Arumuka Navalar who identified himself with an idealised past, worked within the traditions of Hindu Saiva culture and adhered to the Hindu Saiva doctrine. He was an unapologetic defender of Hindu Shaivism. Although he never cared much for his caste identity, as he considered all living beings as equal, his efforts led to the consolidation of traditional privileges of Hindu Saiva Vellala (farmers, landlords) and Karaiyar (warriors). Although Navalar did not show much interest in Tamil politics and kept his focus on defending the Hindu Shaiva faith in Sri Lanka and South India, his aggressive preaching of a Hindu Saiva cultural heritage contributed to the growth Tamil nationalism. The Tamil nationalist movement had an element that "Hindu Saiva Siddhanta preceded all others as the original Tamil religion", states Dennis Hudson. Navalar's insistence on the Agamas as the criteria of Hindu Saiva worship, moreover, gave momentum to the tendency among Tamils everywhere to attempt to subsume local deities under the Agamic pantheon and to abandon animal sacrifice altogether.

Navalar and his followers have been accused by some such as Sivathamby of focusing on the religious literature "in their anxiety", and "openly keeping away" from the secular Tamil literature, as they opposed the Christian missionaries. According to David Shulman, however, Navalar was among the pioneers who first located and printed the predominantly non-religious Tamil Sangam literature in 1851 (Thirumurukaattuppadai, one of the Ten Idylls) and the earliest paper editions of a palm-leaf manuscript on the ancient Tamil grammar text, Tolkappiyam. According to Kamil Zvelebil – a Tamil literature scholar, Navalar was one of the key persons who identified, edited and published the secular and religious classical Tamil literature before 1879. He also inspired his fellow Tamils to publish Hindu texts and their translations.

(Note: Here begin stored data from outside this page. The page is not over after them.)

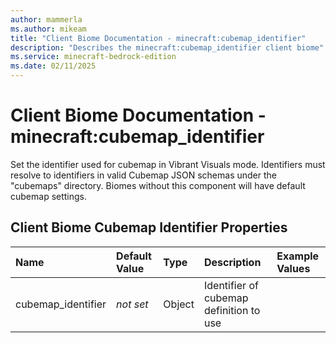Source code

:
 ```yaml
---
author: mammerla
ms.author: mikeam
title: "Client Biome Documentation - minecraft:cubemap_identifier"
description: "Describes the minecraft:cubemap_identifier client biome"
ms.service: minecraft-bedrock-edition
ms.date: 02/11/2025 
---
```


# Client Biome Documentation - minecraft:cubemap_identifier

Set the identifier used for cubemap in Vibrant Visuals mode. Identifiers must resolve to identifiers in valid Cubemap JSON schemas under the "cubemaps" directory. Biomes without this component will have default cubemap settings.


## Client Biome Cubemap Identifier Properties

|Name       |Default Value |Type |Description |Example Values |
|:----------|:-------------|:----|:-----------|:------------- |
| cubemap_identifier | *not set* | Object | Identifier of cubemap definition to use |  | 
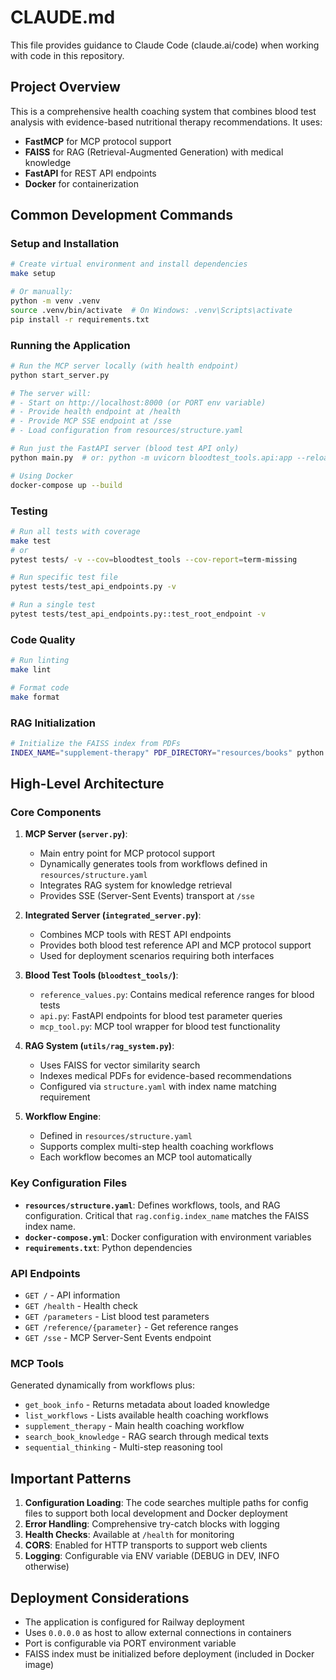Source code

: # CLAUDE.md

This file provides guidance to Claude Code (claude.ai/code) when working with code in this repository.

## Project Overview

This is a comprehensive health coaching system that combines blood test analysis with evidence-based nutritional therapy recommendations. It uses:
- **FastMCP** for MCP protocol support
- **FAISS** for RAG (Retrieval-Augmented Generation) with medical knowledge
- **FastAPI** for REST API endpoints
- **Docker** for containerization

## Common Development Commands

### Setup and Installation
```bash
# Create virtual environment and install dependencies
make setup

# Or manually:
python -m venv .venv
source .venv/bin/activate  # On Windows: .venv\Scripts\activate
pip install -r requirements.txt
```

### Running the Application
```bash
# Run the MCP server locally (with health endpoint)
python start_server.py

# The server will:
# - Start on http://localhost:8000 (or PORT env variable)
# - Provide health endpoint at /health
# - Provide MCP SSE endpoint at /sse
# - Load configuration from resources/structure.yaml

# Run just the FastAPI server (blood test API only)
python main.py  # or: python -m uvicorn bloodtest_tools.api:app --reload

# Using Docker
docker-compose up --build
```

### Testing
```bash
# Run all tests with coverage
make test
# or
pytest tests/ -v --cov=bloodtest_tools --cov-report=term-missing

# Run specific test file
pytest tests/test_api_endpoints.py -v

# Run a single test
pytest tests/test_api_endpoints.py::test_root_endpoint -v
```

### Code Quality
```bash
# Run linting
make lint

# Format code
make format
```

### RAG Initialization
```bash
# Initialize the FAISS index from PDFs
INDEX_NAME="supplement-therapy" PDF_DIRECTORY="resources/books" python scripts/init_rag.py
```

## High-Level Architecture

### Core Components

1. **MCP Server (`server.py`)**: 
   - Main entry point for MCP protocol support
   - Dynamically generates tools from workflows defined in `resources/structure.yaml`
   - Integrates RAG system for knowledge retrieval
   - Provides SSE (Server-Sent Events) transport at `/sse`

2. **Integrated Server (`integrated_server.py`)**:
   - Combines MCP tools with REST API endpoints
   - Provides both blood test reference API and MCP protocol support
   - Used for deployment scenarios requiring both interfaces

3. **Blood Test Tools (`bloodtest_tools/`)**:
   - `reference_values.py`: Contains medical reference ranges for blood tests
   - `api.py`: FastAPI endpoints for blood test parameter queries
   - `mcp_tool.py`: MCP tool wrapper for blood test functionality

4. **RAG System (`utils/rag_system.py`)**:
   - Uses FAISS for vector similarity search
   - Indexes medical PDFs for evidence-based recommendations
   - Configured via `structure.yaml` with index name matching requirement

5. **Workflow Engine**:
   - Defined in `resources/structure.yaml`
   - Supports complex multi-step health coaching workflows
   - Each workflow becomes an MCP tool automatically

### Key Configuration Files

- **`resources/structure.yaml`**: Defines workflows, tools, and RAG configuration. Critical that `rag.config.index_name` matches the FAISS index name.
- **`docker-compose.yml`**: Docker configuration with environment variables
- **`requirements.txt`**: Python dependencies

### API Endpoints

- `GET /` - API information
- `GET /health` - Health check
- `GET /parameters` - List blood test parameters
- `GET /reference/{parameter}` - Get reference ranges
- `GET /sse` - MCP Server-Sent Events endpoint

### MCP Tools

Generated dynamically from workflows plus:
- `get_book_info` - Returns metadata about loaded knowledge
- `list_workflows` - Lists available health coaching workflows
- `supplement_therapy` - Main health coaching workflow
- `search_book_knowledge` - RAG search through medical texts
- `sequential_thinking` - Multi-step reasoning tool

## Important Patterns

1. **Configuration Loading**: The code searches multiple paths for config files to support both local development and Docker deployment
2. **Error Handling**: Comprehensive try-catch blocks with logging
3. **Health Checks**: Available at `/health` for monitoring
4. **CORS**: Enabled for HTTP transports to support web clients
5. **Logging**: Configurable via ENV variable (DEBUG in DEV, INFO otherwise)

## Deployment Considerations

- The application is configured for Railway deployment
- Uses `0.0.0.0` as host to allow external connections in containers
- Port is configurable via PORT environment variable
- FAISS index must be initialized before deployment (included in Docker image)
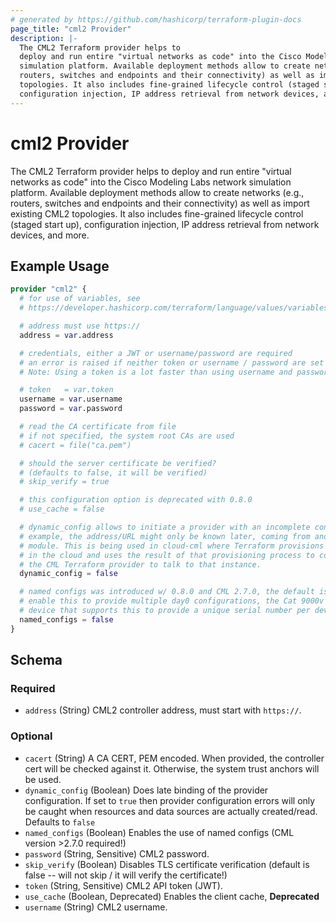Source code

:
 ```yaml
---
# generated by https://github.com/hashicorp/terraform-plugin-docs
page_title: "cml2 Provider"
description: |-
  The CML2 Terraform provider helps to
  deploy and run entire "virtual networks as code" into the Cisco Modeling Labs network
  simulation platform. Available deployment methods allow to create networks (e.g.,
  routers, switches and endpoints and their connectivity) as well as import existing CML2
  topologies. It also includes fine-grained lifecycle control (staged start up),
  configuration injection, IP address retrieval from network devices, and more.
---
```


# cml2 Provider

The CML2 Terraform provider helps to
deploy and run entire "virtual networks as code" into the Cisco Modeling Labs network
simulation platform. Available deployment methods allow to create networks (e.g.,
routers, switches and endpoints and their connectivity) as well as import existing CML2
topologies. It also includes fine-grained lifecycle control (staged start up),
configuration injection, IP address retrieval from network devices, and more.

## Example Usage

```terraform
provider "cml2" {
  # for use of variables, see
  # https://developer.hashicorp.com/terraform/language/values/variables

  # address must use https://
  address = var.address

  # credentials, either a JWT or username/password are required
  # an error is raised if neither token or username / password are set
  # Note: Using a token is a lot faster than using username and password

  # token   = var.token
  username = var.username
  password = var.password

  # read the CA certificate from file
  # if not specified, the system root CAs are used
  # cacert = file("ca.pem")

  # should the server certificate be verified?
  # (defaults to false, it will be verified)
  # skip_verify = true

  # this configuration option is deprecated with 0.8.0
  # use_cache = false

  # dynamic_config allows to initiate a provider with an incomplete config. For
  # example, the address/URL might only be known later, coming from another
  # module. This is being used in cloud-cml where Terraform provisions a CML VM
  # in the cloud and uses the result of that provisioning process to configure
  # the CML Terraform provider to talk to that instance.
  dynamic_config = false

  # named configs was introduced w/ 0.8.0 and CML 2.7.0, the default is false
  # enable this to provide multiple day0 configurations, the Cat 9000v is a
  # device that supports this to provide a unique serial number per device.
  named_configs = false
}
```

<!-- schema generated by tfplugindocs -->
## Schema

### Required

- `address` (String) CML2 controller address, must start with `https://`.

### Optional

- `cacert` (String) A CA CERT, PEM encoded. When provided, the controller cert will be checked against it.  Otherwise, the system trust anchors will be used.
- `dynamic_config` (Boolean) Does late binding of the provider configuration. If set to `true` then provider configuration errors will only be caught when resources and data sources are actually created/read. Defaults to `false`
- `named_configs` (Boolean) Enables the use of named configs (CML version >2.7.0 required!)
- `password` (String, Sensitive) CML2 password.
- `skip_verify` (Boolean) Disables TLS certificate verification (default is false -- will not skip / it will verify the certificate!)
- `token` (String, Sensitive) CML2 API token (JWT).
- `use_cache` (Boolean, Deprecated) Enables the client cache, **Deprecated**
- `username` (String) CML2 username.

His critics state that Navalar was an example of a "hegemonic caste" and his hidden agenda was to promote his own caste. Arumuga Navalar found support from the Brahmins and his own literati caste of Vellalas in the Tamil community, according to Wilson, because he accepted and recognized their caste-based status. His supporters state that Navalar had no such hidden agenda, and his active efforts to reform attest to Navalar's commitment to end social vices such as alcoholism, violence against animals and others. According to Peter Schalk, Navalar has also been accused of despising the Vaishnava and Jaina community.

Navalar's legacy has provoked negative reactions and criticism from the political left of South Asia. Navalar, states Schalk, was a theologian who used indirect "metonymic language" with "coded words" that metaphorically supported the traditional caste system privileges within the colonial era administration. His supporters, in contrast, interpret the same "coded words" differently and view him as an "organic intellectual" committed to religious growth through reforms and one committed to the human rights and freedom struggle of the Tamil people.